Records from a data source

- - - - - - -

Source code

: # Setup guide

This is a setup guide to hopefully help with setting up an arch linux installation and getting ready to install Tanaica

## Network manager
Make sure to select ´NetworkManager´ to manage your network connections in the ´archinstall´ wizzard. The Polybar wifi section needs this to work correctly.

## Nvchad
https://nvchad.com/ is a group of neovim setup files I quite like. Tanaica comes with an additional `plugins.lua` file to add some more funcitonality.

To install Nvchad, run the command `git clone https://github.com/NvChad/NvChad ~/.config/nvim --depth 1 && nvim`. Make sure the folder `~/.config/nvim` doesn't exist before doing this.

- - - - - - -

## What needs to be done
Exactly as written, give the records again.

## Solution
Source code

: # Setup guide

This is a setup guide to hopefully help with setting up an arch linux installation and getting ready to install Tanaica

## Network manager
Make sure to select ´NetworkManager´ to manage your network connections in the ´archinstall´ wizzard. The Polybar wifi section needs this to work correctly.

## Nvchad
https://nvchad.com/ is a group of neovim setup files I quite like. Tanaica comes with an additional `plugins.lua` file to add some more funcitonality.

To install Nvchad, run the command `git clone https://github.com/NvChad/NvChad ~/.config/nvim --depth 1 && nvim`. Make sure the folder `~/.config/nvim` doesn't exist before doing this.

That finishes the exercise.